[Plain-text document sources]

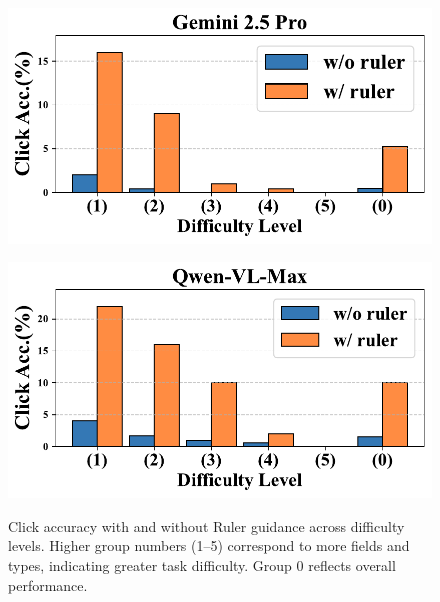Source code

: \documentclass[sigconf, screen, review]{acmart}
\begin{document}
\begin{figure}[htbp]
    \centering
    \begin{minipage}{0.48\linewidth}
        \centering
        \includegraphics[width=\linewidth]{figs/1.pdf}
        \label{fig:ruler1}
    \end{minipage}
    \hspace{0.01\linewidth}
    \begin{minipage}{0.48\linewidth}
        \centering
        \includegraphics[width=\linewidth]{figs/2.pdf}
        \label{fig:ruler2}
    \end{minipage}
    \vspace{-15pt}
    \caption{
    Click accuracy with and without Ruler guidance across difficulty levels. Higher group numbers (1–5) correspond to more fields and types, indicating greater task difficulty. Group 0 reflects overall performance.
    }
    \label{fig:ruler_res}
\vspace{-10pt}
\end{figure}
\end{document}

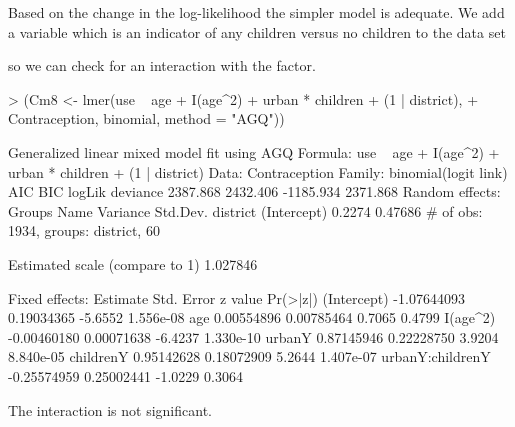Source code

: \documentclass[12pt]{article}
\begin{document}
Based on the change in the log-likelihood the simpler model is
adequate.  We add a variable  which is an indicator of
any children versus no children to the data set
\begin{Schunk}
\end{Schunk}
so we can check for an interaction with the  factor.
\begin{Schunk}
\begin{Sinput}
> (Cm8 <- lmer(use ~ age + I(age^2) + urban * children + (1 | district), 
+     Contraception, binomial, method = "AGQ"))
\end{Sinput}
\begin{Soutput}
Generalized linear mixed model fit using AGQ 
Formula: use ~ age + I(age^2) + urban * children + (1 | district) 
   Data: Contraception 
 Family: binomial(logit link)
      AIC      BIC    logLik deviance
 2387.868 2432.406 -1185.934 2371.868
Random effects:
     Groups        Name    Variance    Std.Dev. 
   district (Intercept)      0.2274     0.47686 
# of obs: 1934, groups: district, 60

Estimated scale (compare to 1)  1.027846 

Fixed effects:
                    Estimate  Std. Error z value  Pr(>|z|)
(Intercept)      -1.07644093  0.19034365 -5.6552 1.556e-08
age               0.00554896  0.00785464  0.7065    0.4799
I(age^2)         -0.00460180  0.00071638 -6.4237 1.330e-10
urbanY            0.87145946  0.22228750  3.9204 8.840e-05
childrenY         0.95142628  0.18072909  5.2644 1.407e-07
urbanY:childrenY -0.25574959  0.25002441 -1.0229    0.3064
\end{Soutput}
\end{Schunk}
The interaction is not significant.
\end{document}
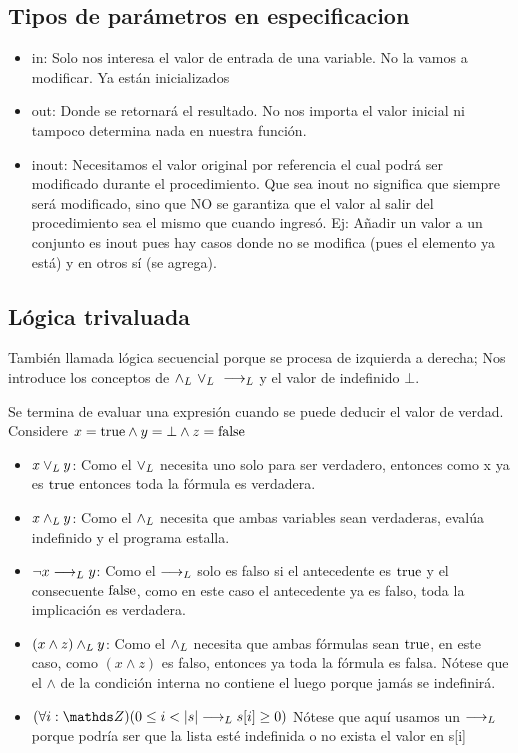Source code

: \documentclass[10pt,a4paper]{article}
\begin{document}
\subsection*{Tipos de parámetros en especificacion}
\begin{itemize}
    \item in: Solo nos interesa el valor de entrada de una variable. No la vamos a modificar. Ya están inicializados
    \item out: Donde se retornará el resultado. No nos importa el valor inicial ni tampoco determina nada en nuestra función.
    \item inout: Necesitamos el valor original por referencia el cual podrá ser modificado durante el procedimiento. Que sea inout no significa que siempre será modificado, sino que NO se garantiza que el valor al salir del procedimiento sea el mismo que cuando ingresó. Ej: Añadir un valor a un conjunto es inout pues hay casos donde no se modifica (pues el elemento ya está) y en otros sí (se agrega).
\end{itemize}
\subsection*{Lógica trivaluada}
También llamada lógica secuencial porque se procesa de izquierda a derecha; Nos introduce los conceptos de \(\land _L \ \lor _L \ \longrightarrow _L\) y el valor de indefinido \(\bot\).

Se termina de evaluar una expresión cuando se puede deducir el valor de verdad. \\


Considere \(x = \mathrm{true} \land y = \bot \land z = \mathrm{false} \)
\begin{itemize}
    \item \(x \lor _L y\): Como el \(\lor _L\) necesita uno solo para ser verdadero, entonces como x ya es \(\mathrm{true}\) entonces toda la fórmula es verdadera.
    \item \(x \land _L y\): Como el \(\land _L\) necesita que ambas variables sean verdaderas, evalúa indefinido y el programa estalla.
    \item \(\neg x \longrightarrow _L y\): Como el \(\longrightarrow _L\) solo es falso si el antecedente es  \(\mathrm{true}\) y el consecuente \(\mathrm{false}\), como en este caso el antecedente ya es falso, toda la implicación es verdadera.
    \item \((x \land z) \land _L y\): Como el \(\land _L\) necesita que ambas fórmulas sean \(\mathrm{true}\), en este caso, como \((x \land z)\) es falso, entonces ya toda la fórmula es falsa. Nótese que el \(\land\) de la condición interna no contiene el luego porque jamás se indefinirá.
    \item \((\forall i: \ent)(0 \le i < \longitud{s} \implicaLuego s[i] \ge 0)\) Nótese que aquí usamos un \(\longrightarrow _L\) porque podría ser que la lista esté indefinida o no exista el valor en s[i]
\end{itemize}
\end{document}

WORK TO BE COMPLETED
Count the lines in the entries where the string "Nótese" appears, and report only the number.

FINAL ANSWER
2